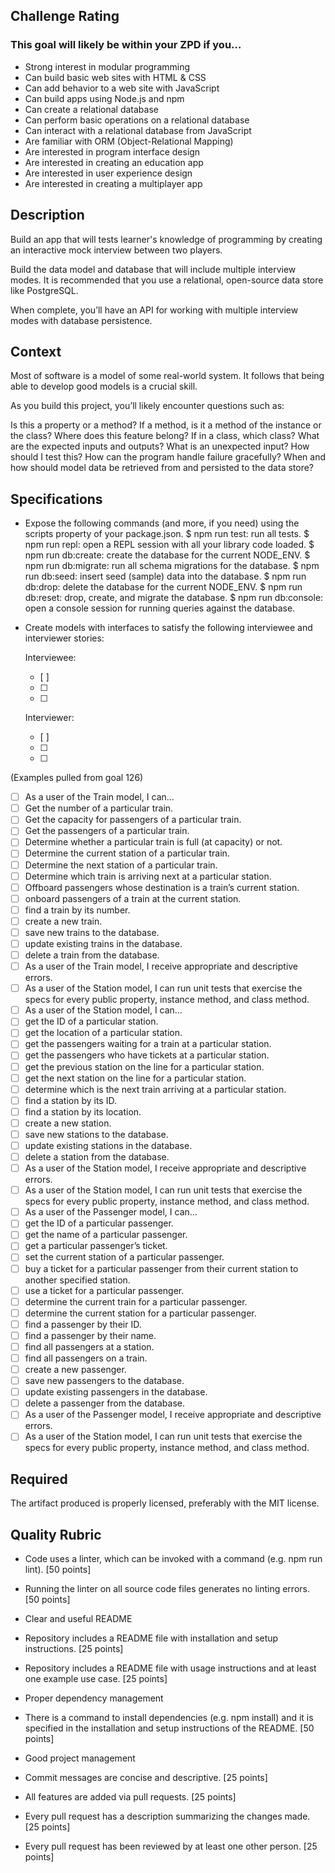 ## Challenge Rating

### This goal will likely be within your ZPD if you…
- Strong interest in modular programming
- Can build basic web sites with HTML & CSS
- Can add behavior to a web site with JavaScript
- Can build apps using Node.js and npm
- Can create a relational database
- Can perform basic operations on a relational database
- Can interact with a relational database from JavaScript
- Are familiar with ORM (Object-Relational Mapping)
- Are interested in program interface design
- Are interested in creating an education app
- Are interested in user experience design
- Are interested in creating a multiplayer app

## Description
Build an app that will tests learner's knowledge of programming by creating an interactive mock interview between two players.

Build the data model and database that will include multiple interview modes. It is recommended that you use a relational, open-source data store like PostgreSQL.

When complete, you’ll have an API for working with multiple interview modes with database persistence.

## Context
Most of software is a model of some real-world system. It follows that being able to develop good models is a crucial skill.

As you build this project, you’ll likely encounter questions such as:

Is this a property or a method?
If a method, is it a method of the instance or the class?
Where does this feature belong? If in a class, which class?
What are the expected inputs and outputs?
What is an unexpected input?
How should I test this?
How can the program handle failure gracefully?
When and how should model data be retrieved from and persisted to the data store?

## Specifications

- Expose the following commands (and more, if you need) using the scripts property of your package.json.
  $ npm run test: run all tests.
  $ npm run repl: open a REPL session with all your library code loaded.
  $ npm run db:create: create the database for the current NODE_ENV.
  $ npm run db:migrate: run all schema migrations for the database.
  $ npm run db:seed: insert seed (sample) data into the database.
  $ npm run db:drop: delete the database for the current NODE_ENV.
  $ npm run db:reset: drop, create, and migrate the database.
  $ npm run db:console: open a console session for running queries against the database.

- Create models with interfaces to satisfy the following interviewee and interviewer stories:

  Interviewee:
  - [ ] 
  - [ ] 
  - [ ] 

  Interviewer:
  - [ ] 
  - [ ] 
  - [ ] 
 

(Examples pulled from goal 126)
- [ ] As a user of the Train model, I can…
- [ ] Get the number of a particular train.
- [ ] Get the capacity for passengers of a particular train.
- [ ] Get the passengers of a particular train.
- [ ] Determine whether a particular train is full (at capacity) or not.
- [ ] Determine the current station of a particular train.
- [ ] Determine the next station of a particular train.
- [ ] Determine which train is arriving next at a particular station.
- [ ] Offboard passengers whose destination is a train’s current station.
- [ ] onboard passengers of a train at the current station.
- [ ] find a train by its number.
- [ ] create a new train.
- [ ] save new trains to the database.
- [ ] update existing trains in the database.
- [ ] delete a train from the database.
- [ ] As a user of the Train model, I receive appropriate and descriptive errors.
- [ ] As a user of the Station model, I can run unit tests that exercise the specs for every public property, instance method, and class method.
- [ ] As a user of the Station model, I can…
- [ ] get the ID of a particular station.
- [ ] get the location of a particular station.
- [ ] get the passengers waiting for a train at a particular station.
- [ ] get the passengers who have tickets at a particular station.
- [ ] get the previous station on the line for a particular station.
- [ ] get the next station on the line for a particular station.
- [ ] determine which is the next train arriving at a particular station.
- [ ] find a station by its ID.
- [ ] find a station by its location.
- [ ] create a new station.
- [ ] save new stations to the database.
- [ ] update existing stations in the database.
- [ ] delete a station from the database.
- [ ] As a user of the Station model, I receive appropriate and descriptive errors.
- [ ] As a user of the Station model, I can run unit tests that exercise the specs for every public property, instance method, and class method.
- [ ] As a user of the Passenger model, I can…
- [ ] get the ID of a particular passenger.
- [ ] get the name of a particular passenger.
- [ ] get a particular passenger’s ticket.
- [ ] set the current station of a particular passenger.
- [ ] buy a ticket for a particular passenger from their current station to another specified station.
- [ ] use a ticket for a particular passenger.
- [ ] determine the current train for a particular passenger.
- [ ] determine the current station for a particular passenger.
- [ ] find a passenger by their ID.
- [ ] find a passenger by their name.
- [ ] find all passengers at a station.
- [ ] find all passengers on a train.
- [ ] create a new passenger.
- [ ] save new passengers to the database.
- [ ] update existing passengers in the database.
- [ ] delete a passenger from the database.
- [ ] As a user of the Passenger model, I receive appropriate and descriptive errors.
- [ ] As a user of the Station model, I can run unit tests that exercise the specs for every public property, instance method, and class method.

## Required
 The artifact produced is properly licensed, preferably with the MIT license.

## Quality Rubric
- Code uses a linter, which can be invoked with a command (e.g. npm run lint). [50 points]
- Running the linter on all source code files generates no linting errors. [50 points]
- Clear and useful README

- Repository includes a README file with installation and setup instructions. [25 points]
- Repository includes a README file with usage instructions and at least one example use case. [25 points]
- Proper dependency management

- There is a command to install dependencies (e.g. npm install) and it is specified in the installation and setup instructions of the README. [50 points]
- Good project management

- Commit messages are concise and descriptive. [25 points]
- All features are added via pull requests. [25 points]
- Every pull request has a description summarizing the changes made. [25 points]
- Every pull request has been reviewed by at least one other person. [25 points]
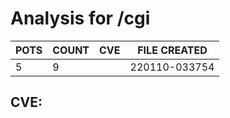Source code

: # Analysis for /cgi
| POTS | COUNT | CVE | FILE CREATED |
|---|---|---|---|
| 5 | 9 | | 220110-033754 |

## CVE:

+ + + + +

- _Instructions for the task_
Would you output the data above exactly as written, but with no images?

- _Written solution_
 ## Challenge Rating

### This goal will likely be within your ZPD if you…
- Strong interest in modular programming
- Can build basic web sites with HTML & CSS
- Can add behavior to a web site with JavaScript
- Can build apps using Node.js and npm
- Can create a relational database
- Can perform basic operations on a relational database
- Can interact with a relational database from JavaScript
- Are familiar with ORM (Object-Relational Mapping)
- Are interested in program interface design
- Are interested in creating an education app
- Are interested in user experience design
- Are interested in creating a multiplayer app

## Description
Build an app that will tests learner's knowledge of programming by creating an interactive mock interview between two players.

Build the data model and database that will include multiple interview modes. It is recommended that you use a relational, open-source data store like PostgreSQL.

When complete, you’ll have an API for working with multiple interview modes with database persistence.

## Context
Most of software is a model of some real-world system. It follows that being able to develop good models is a crucial skill.

As you build this project, you’ll likely encounter questions such as:

Is this a property or a method?
If a method, is it a method of the instance or the class?
Where does this feature belong? If in a class, which class?
What are the expected inputs and outputs?
What is an unexpected input?
How should I test this?
How can the program handle failure gracefully?
When and how should model data be retrieved from and persisted to the data store?

## Specifications

- Expose the following commands (and more, if you need) using the scripts property of your package.json.
  $ npm run test: run all tests.
  $ npm run repl: open a REPL session with all your library code loaded.
  $ npm run db:create: create the database for the current NODE_ENV.
  $ npm run db:migrate: run all schema migrations for the database.
  $ npm run db:seed: insert seed (sample) data into the database.
  $ npm run db:drop: delete the database for the current NODE_ENV.
  $ npm run db:reset: drop, create, and migrate the database.
  $ npm run db:console: open a console session for running queries against the database.

- Create models with interfaces to satisfy the following interviewee and interviewer stories:

  Interviewee:
  - [ ] 
  - [ ] 
  - [ ] 

  Interviewer:
  - [ ] 
  - [ ] 
  - [ ] 
 

(Examples pulled from goal 126)
- [ ] As a user of the Train model, I can…
- [ ] Get the number of a particular train.
- [ ] Get the capacity for passengers of a particular train.
- [ ] Get the passengers of a particular train.
- [ ] Determine whether a particular train is full (at capacity) or not.
- [ ] Determine the current station of a particular train.
- [ ] Determine the next station of a particular train.
- [ ] Determine which train is arriving next at a particular station.
- [ ] Offboard passengers whose destination is a train’s current station.
- [ ] onboard passengers of a train at the current station.
- [ ] find a train by its number.
- [ ] create a new train.
- [ ] save new trains to the database.
- [ ] update existing trains in the database.
- [ ] delete a train from the database.
- [ ] As a user of the Train model, I receive appropriate and descriptive errors.
- [ ] As a user of the Station model, I can run unit tests that exercise the specs for every public property, instance method, and class method.
- [ ] As a user of the Station model, I can…
- [ ] get the ID of a particular station.
- [ ] get the location of a particular station.
- [ ] get the passengers waiting for a train at a particular station.
- [ ] get the passengers who have tickets at a particular station.
- [ ] get the previous station on the line for a particular station.
- [ ] get the next station on the line for a particular station.
- [ ] determine which is the next train arriving at a particular station.
- [ ] find a station by its ID.
- [ ] find a station by its location.
- [ ] create a new station.
- [ ] save new stations to the database.
- [ ] update existing stations in the database.
- [ ] delete a station from the database.
- [ ] As a user of the Station model, I receive appropriate and descriptive errors.
- [ ] As a user of the Station model, I can run unit tests that exercise the specs for every public property, instance method, and class method.
- [ ] As a user of the Passenger model, I can…
- [ ] get the ID of a particular passenger.
- [ ] get the name of a particular passenger.
- [ ] get a particular passenger’s ticket.
- [ ] set the current station of a particular passenger.
- [ ] buy a ticket for a particular passenger from their current station to another specified station.
- [ ] use a ticket for a particular passenger.
- [ ] determine the current train for a particular passenger.
- [ ] determine the current station for a particular passenger.
- [ ] find a passenger by their ID.
- [ ] find a passenger by their name.
- [ ] find all passengers at a station.
- [ ] find all passengers on a train.
- [ ] create a new passenger.
- [ ] save new passengers to the database.
- [ ] update existing passengers in the database.
- [ ] delete a passenger from the database.
- [ ] As a user of the Passenger model, I receive appropriate and descriptive errors.
- [ ] As a user of the Station model, I can run unit tests that exercise the specs for every public property, instance method, and class method.

## Required
 The artifact produced is properly licensed, preferably with the MIT license.

## Quality Rubric
- Code uses a linter, which can be invoked with a command (e.g. npm run lint). [50 points]
- Running the linter on all source code files generates no linting errors. [50 points]
- Clear and useful README

- Repository includes a README file with installation and setup instructions. [25 points]
- Repository includes a README file with usage instructions and at least one example use case. [25 points]
- Proper dependency management

- There is a command to install dependencies (e.g. npm install) and it is specified in the installation and setup instructions of the README. [50 points]
- Good project management

- Commit messages are concise and descriptive. [25 points]
- All features are added via pull requests. [25 points]
- Every pull request has a description summarizing the changes made. [25 points]
- Every pull request has been reviewed by at least one other person. [25 points]
Source code

: # Analysis for /cgi
| POTS | COUNT | CVE | FILE CREATED |
|---|---|---|---|
| 5 | 9 | | 220110-033754 |

## CVE:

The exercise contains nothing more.